*** SOURCE DATA ***

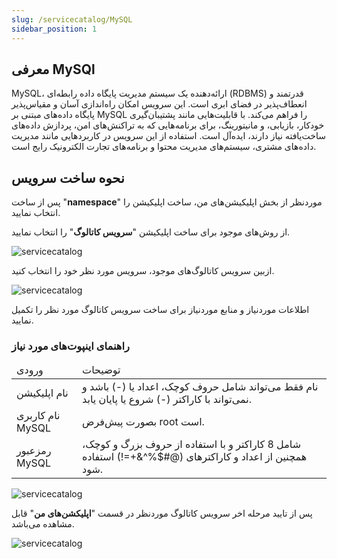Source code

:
 ```yaml
---
slug: /servicecatalog/MySQL
sidebar_position: 1
---
```


## معرفی MySQl

  MySQL، ارائه‌دهنده یک سیستم مدیریت پایگاه داده رابطه‌ای (RDBMS) قدرتمند و انعطاف‌پذیر در فضای ابری است. این سرویس امکان راه‌اندازی آسان و مقیاس‌پذیر پایگاه داده‌های مبتنی بر MySQL را فراهم می‌کند. با قابلیت‌هایی مانند پشتیبان‌گیری خودکار، بازیابی، و مانیتورینگ، برای برنامه‌هایی که به تراکنش‌های امن،  پردازش داده‌های ساخت‌یافته نیاز دارند، ایده‌آل است. استفاده از این سرویس در کاربردهایی مانند مدیریت داده‌های مشتری، سیستم‌های مدیریت محتوا و برنامه‌های تجارت الکترونیک رایج است.

## نحوه ساخت سرویس

پس از ساخت "**namespace**" موردنظر از بخش اپلیکیشن‌های من، ساخت اپلیکیشن را انتخاب نمایید.

از روش‌های موجود برای ساخت اپلیکیشن "**سرویس کاتالوگ**" را انتخاب نمایید.

![servicecatalog](/img/servicecatalog/servicecatalog00.png)

ازبین سرویس کاتالوگ‌های موجود، سرویس مورد نظر خود را انتخاب کنید.

![servicecatalog](/img/servicecatalog/servicecatalog0.png)

اطلاعات موردنیاز و منابع موردنیاز برای ساخت سرویس کاتالوگ مورد نظر را تکمیل نمایید.

### راهنمای اینپوت‌های مورد نیاز


<table>
    <thead>
        <tr>
            <td>ورودی</td>
            <td>توضیحات</td>
        </tr>
    </thead>
    <tbody>
        <tr>
            <td>نام اپلیکیشن</td>
            <td>نام فقط می‌تواند شامل حروف کوچک، اعداد یا (-) باشد و نمی‌تواند با کاراکتر (-) شروع یا پایان یابد.</td>
        </tr>
        <tr>
            <td>نام کاربری MySQL</td>
            <td>بصورت پیش‌فرض root است.</td>
        </tr>
        <tr>
            <td>رمزعبور MySQL</td>
            <td>شامل 8 کاراکتر و با استفاده از حروف بزرگ و کوچک، همچنین از اعداد و کاراکتر‌های (@#$%^&+=!) استفاده شود.</td>
        </tr>
    </tbody>
</table>



![servicecatalog](/img/servicecatalog/servicecatalog1.png)

 پس از تایید مرحله اخر سرویس کاتالوگ موردنظر در قسمت "**اپلیکشن‌های من**" قابل مشاهده می‌باشد.
 
 ![servicecatalog](/img/servicecatalog/servicecatalog2.png)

*** End of SOURCE DATA ***

WORK TO COMPLETE
State how many lines of the listing above include the string "اپلیکیشن", with no words around the number.

COMPLETED EXERCISE
3